Let's say I have an input file that looks like this:
2016-06-03 21:00:14 > user1 has connected.
2016-06-03 21:00:14 > user1 has connected.
2016-06-03 21:00:15 > user1 has connected.
2016-06-03 21:00:22 > foobar disconnected.
2016-06-03 21:00:22 > foobar disconnected.
2016-06-03 21:00:29 > user2 has connected.
2016-06-03 21:00:29 > user2 has connected.
2016-06-03 21:00:29 > user2 has disconnected.
2016-06-03 21:00:30 > user2 has disconnected.
2016-06-03 21:00:30 > user2 has disconnected.
I could remove all of the duplicate consecutive lines ignoring first 2 columns with uniq -f2 file.txt
but I'm looking for a way to remove only the duplicates that have has connected.
in them so the output will look like this:
2016-06-03 21:00:14 > user1 has connected.
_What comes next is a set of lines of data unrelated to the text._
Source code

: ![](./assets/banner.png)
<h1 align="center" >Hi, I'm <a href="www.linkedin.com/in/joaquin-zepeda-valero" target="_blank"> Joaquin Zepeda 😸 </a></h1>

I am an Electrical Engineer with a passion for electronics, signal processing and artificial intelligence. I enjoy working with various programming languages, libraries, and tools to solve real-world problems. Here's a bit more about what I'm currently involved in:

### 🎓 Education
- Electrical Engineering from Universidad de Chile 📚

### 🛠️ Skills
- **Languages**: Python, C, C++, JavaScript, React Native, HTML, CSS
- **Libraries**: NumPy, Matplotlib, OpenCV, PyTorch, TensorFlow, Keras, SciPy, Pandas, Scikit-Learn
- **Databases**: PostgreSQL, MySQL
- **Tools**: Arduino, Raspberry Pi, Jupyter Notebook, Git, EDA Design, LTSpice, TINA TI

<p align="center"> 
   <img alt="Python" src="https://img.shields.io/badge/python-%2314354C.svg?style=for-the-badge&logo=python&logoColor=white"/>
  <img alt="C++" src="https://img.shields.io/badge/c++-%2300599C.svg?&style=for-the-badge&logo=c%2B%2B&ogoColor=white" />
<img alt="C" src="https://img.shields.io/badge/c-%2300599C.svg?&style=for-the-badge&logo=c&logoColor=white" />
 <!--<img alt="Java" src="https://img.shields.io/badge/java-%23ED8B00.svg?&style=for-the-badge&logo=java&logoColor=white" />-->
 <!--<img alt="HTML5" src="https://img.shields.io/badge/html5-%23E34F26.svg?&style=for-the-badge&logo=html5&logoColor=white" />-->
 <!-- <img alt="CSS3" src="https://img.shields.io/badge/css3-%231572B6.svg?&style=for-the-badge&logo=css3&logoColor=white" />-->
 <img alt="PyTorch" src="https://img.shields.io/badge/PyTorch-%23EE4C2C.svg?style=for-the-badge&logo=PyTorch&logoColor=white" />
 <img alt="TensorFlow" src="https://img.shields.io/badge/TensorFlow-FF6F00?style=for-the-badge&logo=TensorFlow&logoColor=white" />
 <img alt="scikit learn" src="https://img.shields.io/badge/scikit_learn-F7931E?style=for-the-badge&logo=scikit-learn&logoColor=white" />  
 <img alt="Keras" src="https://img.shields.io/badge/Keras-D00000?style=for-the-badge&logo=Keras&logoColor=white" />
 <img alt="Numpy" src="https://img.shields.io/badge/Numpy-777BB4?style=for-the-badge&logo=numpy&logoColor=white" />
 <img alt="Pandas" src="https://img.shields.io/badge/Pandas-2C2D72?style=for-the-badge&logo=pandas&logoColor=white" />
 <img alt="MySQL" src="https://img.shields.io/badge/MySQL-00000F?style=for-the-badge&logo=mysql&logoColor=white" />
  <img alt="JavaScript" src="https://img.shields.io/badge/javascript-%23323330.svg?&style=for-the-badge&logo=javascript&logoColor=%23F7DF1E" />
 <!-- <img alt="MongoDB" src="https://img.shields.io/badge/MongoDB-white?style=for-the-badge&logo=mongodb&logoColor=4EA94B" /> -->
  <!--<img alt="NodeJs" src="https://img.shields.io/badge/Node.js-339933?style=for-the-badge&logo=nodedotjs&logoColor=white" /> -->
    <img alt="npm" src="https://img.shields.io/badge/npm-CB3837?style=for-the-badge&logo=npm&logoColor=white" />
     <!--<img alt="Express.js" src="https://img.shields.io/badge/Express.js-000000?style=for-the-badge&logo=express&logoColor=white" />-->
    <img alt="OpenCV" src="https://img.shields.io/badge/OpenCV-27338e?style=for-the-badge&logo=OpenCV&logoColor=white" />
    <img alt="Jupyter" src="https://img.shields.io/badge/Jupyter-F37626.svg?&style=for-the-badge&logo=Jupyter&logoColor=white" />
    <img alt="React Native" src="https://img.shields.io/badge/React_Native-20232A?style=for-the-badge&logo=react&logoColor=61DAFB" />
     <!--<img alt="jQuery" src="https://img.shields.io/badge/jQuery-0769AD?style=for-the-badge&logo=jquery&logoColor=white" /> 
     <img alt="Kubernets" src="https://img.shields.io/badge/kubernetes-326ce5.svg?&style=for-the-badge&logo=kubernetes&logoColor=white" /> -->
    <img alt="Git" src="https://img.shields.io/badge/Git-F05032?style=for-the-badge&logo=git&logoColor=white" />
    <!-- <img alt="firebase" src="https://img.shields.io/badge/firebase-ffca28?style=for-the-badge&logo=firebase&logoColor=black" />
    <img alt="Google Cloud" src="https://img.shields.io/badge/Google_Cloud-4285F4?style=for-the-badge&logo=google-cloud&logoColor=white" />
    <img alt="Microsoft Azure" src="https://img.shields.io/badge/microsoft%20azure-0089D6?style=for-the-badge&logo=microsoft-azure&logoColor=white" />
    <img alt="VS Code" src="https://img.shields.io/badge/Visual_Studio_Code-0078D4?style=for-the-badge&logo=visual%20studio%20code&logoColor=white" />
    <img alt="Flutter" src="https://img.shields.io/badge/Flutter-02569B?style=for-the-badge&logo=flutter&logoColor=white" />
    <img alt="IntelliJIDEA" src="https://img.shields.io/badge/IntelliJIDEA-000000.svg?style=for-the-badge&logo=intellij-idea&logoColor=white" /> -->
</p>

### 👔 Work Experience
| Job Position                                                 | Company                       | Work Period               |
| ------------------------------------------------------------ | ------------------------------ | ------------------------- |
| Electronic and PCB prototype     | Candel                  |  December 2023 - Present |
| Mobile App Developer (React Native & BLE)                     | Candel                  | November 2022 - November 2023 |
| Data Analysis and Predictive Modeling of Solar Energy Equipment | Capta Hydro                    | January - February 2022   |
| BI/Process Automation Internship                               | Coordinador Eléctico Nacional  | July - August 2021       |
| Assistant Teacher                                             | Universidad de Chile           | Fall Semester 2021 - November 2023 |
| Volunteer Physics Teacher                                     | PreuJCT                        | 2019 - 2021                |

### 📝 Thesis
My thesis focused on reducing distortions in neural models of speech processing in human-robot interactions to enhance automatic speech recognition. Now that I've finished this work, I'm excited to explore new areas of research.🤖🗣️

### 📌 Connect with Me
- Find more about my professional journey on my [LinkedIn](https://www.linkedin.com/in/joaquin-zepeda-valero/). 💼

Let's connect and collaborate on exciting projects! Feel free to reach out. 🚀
2016-06-03 21:00:22 > foobar disconnected.
2016-06-03 21:00:22 > foobar disconnected.
2016-06-03 21:00:29 > user2 has connected.
2016-06-03 21:00:29 > user2 has disconnected.
2016-06-03 21:00:30 > user2 has disconnected.
2016-06-03 21:00:30 > user2 has disconnected.
I suppose this could be done just by matching a fixed string ("has connected.") but I'm also interested in a command that would work with a regex.
I took a look at the answers to this question but couldn't modify the commands so they would work with the input I have.